El Instituto Cervantes de Madrid ocupa un edificio enorme y palaciego, a pocos metros de la Puerta de Alcalá y el parque del Retiro. El sitio es austero y solemne. Cuesta imaginarse a Cervantes recorriéndolo. Allí trabaja Consuelo Triviño. Se dedica a darles vida y vuelo a las mejores expresiones del idioma.
Aparece al fondo de un pasillo enorme y, por más que se acerca, no aumenta de tamaño. Cuando ofrece las mejillas es inevitable pensar que esta mujer de gestos dulces es la mismísima Clara, que dejamos apenas adolescente en un internado, en las páginas finales de Prohibido salir a la calle.
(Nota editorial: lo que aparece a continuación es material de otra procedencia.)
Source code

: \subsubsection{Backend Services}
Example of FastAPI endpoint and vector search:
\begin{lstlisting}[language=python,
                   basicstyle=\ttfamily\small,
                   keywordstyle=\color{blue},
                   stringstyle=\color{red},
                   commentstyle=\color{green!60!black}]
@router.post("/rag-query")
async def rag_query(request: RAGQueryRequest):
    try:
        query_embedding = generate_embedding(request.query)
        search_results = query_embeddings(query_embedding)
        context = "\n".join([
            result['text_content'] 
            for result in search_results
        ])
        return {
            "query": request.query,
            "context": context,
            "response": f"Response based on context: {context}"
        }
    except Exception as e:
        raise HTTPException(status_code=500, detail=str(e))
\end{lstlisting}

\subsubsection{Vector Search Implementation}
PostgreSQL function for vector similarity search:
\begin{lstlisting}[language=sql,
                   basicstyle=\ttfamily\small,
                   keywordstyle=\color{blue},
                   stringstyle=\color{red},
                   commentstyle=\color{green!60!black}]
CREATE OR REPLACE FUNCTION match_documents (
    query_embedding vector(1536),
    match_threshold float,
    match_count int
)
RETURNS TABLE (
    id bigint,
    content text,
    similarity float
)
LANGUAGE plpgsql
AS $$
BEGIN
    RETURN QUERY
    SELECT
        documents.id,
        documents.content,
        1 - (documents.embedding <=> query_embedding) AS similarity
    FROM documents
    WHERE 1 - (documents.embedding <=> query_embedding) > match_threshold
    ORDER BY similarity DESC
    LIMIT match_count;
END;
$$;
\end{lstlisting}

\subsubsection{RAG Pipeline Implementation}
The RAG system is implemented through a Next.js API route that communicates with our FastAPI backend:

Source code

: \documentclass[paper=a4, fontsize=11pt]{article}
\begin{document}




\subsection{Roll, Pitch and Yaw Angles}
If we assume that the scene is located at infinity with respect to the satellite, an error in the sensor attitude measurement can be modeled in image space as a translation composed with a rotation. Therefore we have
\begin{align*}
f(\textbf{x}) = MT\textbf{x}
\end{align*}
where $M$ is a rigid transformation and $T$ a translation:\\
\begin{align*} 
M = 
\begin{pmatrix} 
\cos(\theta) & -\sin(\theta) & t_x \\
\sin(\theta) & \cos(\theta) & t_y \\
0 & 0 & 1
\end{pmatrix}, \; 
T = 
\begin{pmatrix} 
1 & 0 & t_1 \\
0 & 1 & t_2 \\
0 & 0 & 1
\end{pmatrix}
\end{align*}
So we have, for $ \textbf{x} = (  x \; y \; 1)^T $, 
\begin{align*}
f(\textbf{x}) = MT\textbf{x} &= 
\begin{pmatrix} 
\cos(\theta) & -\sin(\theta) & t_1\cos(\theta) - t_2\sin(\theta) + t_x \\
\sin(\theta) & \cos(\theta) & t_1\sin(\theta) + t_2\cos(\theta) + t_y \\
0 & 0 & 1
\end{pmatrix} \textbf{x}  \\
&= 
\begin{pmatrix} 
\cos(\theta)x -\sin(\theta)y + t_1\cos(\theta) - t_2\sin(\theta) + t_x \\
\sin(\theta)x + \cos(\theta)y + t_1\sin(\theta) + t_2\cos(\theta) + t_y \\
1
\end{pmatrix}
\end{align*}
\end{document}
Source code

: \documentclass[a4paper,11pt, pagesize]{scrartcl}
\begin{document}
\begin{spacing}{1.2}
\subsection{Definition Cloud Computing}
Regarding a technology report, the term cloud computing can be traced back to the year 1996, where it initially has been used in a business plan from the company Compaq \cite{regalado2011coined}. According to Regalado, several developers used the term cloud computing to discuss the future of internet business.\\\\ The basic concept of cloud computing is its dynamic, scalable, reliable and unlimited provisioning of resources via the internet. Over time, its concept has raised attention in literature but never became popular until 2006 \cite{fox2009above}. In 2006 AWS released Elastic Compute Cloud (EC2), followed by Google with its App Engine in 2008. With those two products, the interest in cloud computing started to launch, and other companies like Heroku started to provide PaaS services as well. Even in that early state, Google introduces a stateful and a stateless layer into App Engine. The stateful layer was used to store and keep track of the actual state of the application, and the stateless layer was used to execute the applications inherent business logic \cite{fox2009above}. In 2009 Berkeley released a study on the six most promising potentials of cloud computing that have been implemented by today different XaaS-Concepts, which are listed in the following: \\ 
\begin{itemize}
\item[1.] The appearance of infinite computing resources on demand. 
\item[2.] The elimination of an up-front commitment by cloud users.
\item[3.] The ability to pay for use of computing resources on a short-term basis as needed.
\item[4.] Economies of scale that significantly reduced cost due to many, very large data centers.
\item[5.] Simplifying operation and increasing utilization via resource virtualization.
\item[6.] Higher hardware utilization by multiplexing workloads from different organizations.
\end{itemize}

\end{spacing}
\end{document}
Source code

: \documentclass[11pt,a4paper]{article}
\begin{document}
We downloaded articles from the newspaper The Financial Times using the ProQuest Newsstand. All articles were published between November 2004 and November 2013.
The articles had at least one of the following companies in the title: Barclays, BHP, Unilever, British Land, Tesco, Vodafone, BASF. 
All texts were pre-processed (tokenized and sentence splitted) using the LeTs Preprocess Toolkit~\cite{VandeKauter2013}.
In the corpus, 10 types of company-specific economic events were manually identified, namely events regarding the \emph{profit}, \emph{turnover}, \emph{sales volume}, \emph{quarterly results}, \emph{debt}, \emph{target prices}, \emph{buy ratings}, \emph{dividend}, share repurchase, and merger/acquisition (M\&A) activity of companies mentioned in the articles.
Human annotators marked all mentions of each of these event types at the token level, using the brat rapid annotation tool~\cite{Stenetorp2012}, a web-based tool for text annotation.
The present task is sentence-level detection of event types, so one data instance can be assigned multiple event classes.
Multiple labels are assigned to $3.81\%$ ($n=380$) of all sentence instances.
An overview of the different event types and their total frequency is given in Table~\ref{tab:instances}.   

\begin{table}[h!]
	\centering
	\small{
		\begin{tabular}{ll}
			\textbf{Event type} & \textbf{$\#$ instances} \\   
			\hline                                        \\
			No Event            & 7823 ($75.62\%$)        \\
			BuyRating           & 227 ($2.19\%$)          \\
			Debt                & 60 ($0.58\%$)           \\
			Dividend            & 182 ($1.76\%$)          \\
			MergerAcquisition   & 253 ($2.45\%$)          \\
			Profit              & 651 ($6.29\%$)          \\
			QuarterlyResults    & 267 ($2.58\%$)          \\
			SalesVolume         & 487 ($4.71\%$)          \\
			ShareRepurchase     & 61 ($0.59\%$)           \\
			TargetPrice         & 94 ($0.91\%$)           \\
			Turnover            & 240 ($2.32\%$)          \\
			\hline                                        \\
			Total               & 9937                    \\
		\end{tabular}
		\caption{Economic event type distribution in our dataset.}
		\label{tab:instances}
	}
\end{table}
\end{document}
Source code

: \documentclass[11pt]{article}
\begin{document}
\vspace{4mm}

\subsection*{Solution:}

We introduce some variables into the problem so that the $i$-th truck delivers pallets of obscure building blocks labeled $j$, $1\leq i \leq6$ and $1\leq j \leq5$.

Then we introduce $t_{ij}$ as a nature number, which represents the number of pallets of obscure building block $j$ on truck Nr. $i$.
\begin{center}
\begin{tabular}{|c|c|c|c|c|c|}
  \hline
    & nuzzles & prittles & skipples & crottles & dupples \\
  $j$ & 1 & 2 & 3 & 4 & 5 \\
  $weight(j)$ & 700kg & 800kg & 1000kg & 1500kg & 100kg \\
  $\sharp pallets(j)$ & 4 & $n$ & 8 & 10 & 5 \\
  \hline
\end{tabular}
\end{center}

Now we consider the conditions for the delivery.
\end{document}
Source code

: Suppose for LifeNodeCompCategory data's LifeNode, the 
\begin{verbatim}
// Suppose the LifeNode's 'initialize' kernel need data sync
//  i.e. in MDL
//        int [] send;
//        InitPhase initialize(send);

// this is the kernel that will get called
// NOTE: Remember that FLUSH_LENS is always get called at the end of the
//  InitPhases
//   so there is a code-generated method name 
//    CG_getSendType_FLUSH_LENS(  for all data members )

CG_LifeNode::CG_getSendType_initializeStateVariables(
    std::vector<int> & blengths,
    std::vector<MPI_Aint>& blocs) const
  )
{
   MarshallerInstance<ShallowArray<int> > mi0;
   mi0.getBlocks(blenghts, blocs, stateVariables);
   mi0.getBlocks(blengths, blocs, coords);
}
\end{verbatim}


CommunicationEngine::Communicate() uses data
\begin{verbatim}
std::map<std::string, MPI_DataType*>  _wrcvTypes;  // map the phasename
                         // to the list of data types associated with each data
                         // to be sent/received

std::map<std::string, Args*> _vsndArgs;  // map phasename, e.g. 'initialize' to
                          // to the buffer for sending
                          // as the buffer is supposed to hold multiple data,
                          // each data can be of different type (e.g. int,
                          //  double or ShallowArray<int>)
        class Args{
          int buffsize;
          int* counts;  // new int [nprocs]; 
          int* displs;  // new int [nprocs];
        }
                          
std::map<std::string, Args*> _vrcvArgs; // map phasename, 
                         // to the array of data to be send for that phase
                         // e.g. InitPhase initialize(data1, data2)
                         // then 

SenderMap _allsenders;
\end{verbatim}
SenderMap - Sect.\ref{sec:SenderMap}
Lo único diferente es que su actitud parlanchina decidió con el tiempo expresarse por escrito.
Su figura menuda no engaña. Los espíritus fuertes parecen sentirse cómodos en los cuerpos frágiles. Basta pensar en Joyce Carol Oates para entender que el poder de las palabras no necesita muchos músculos.
Un café cerca de allí es lo recomendable. A pesar de los meses de mensajes, la presencia real tiene dimensiones que es mejor explorar con cautela: las expectativas, las historias personales, la actitud frente a la situación política del país de origen.
Consuelo Triviño ha hecho una obra admirable sin pedir permiso a nadie y sin mendigar aplausos. Además de Prohibido salir a la calle (1998), su novela ya clásica, ha publicado ensayos, colecciones de cuentos y otras novelas cuyos méritos han reconocido los que saben del asunto: La semilla de la ira (2008), un retrato sensible y certero de José María Vargas Vila, Una isla en la luna (2009), y Transterrados (2018), una obra de madurez sobre esas multitudes desarraigadas que deambulan por España.
Consuelo Triviño es una lectora voraz y agradecida. Hace un poco más de veinte años llegó a Madrid para hacer un doctorado en filología románica y se ha ocupado en valorar la obra de autores como Cervantes, José Martí y Germán Arciniegas. A ella le debemos que se conozca buena parte del diario inédito de Vargas Vila, que está guardado en una caja de seguridad del gobierno cubano.
Las intrigas cortesanas del mundillo literario la tienen sin cuidado. Hace tiempo comprendió que lo mejor era encontrar una manera de escribir sin comprometer su libertad creativa. Por eso repite gustosa las palabras de Martí: “Ganado tengo el pan, hágase el verso”, y las de Antonio Machado: “Con mi dinero pago la casa donde habito… y al cabo, nada os debo, debéisme cuanto he escrito”. El único problema es que, si nos cobra la deuda, no vamos a tener con qué pagarle.